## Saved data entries
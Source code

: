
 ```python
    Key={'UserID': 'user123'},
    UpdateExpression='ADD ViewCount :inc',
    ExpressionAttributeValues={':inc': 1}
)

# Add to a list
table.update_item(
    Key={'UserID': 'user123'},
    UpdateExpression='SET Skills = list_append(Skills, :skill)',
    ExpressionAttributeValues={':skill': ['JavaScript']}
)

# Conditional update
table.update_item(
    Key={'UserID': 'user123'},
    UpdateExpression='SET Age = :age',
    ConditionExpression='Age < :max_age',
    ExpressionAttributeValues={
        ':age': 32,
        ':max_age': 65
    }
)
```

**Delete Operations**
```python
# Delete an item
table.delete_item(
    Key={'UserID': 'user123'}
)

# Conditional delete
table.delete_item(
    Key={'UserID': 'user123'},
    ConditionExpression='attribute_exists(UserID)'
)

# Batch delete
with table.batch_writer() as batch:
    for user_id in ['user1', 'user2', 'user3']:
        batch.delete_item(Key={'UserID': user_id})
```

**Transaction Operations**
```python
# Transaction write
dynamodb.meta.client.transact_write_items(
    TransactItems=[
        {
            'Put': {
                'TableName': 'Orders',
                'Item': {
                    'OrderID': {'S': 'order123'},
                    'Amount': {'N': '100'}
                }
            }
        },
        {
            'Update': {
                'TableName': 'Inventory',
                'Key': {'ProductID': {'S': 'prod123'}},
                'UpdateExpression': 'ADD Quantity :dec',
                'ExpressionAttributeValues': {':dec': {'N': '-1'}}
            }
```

## Aim of the task
Go through the records and set each one down again, unchanged.

## Output
Source code

:
 ```python
    Key={'UserID': 'user123'},
    UpdateExpression='ADD ViewCount :inc',
    ExpressionAttributeValues={':inc': 1}
)

# Add to a list
table.update_item(
    Key={'UserID': 'user123'},
    UpdateExpression='SET Skills = list_append(Skills, :skill)',
    ExpressionAttributeValues={':skill': ['JavaScript']}
)

# Conditional update
table.update_item(
    Key={'UserID': 'user123'},
    UpdateExpression='SET Age = :age',
    ConditionExpression='Age < :max_age',
    ExpressionAttributeValues={
        ':age': 32,
        ':max_age': 65
    }
)
```

**Delete Operations**
```python
# Delete an item
table.delete_item(
    Key={'UserID': 'user123'}
)

# Conditional delete
table.delete_item(
    Key={'UserID': 'user123'},
    ConditionExpression='attribute_exists(UserID)'
)

# Batch delete
with table.batch_writer() as batch:
    for user_id in ['user1', 'user2', 'user3']:
        batch.delete_item(Key={'UserID': user_id})
```

**Transaction Operations**
```python
# Transaction write
dynamodb.meta.client.transact_write_items(
    TransactItems=[
        {
            'Put': {
                'TableName': 'Orders',
                'Item': {
                    'OrderID': {'S': 'order123'},
                    'Amount': {'N': '100'}
                }
            }
        },
        {
            'Update': {
                'TableName': 'Inventory',
                'Key': {'ProductID': {'S': 'prod123'}},
                'UpdateExpression': 'ADD Quantity :dec',
                'ExpressionAttributeValues': {':dec': {'N': '-1'}}
            }
```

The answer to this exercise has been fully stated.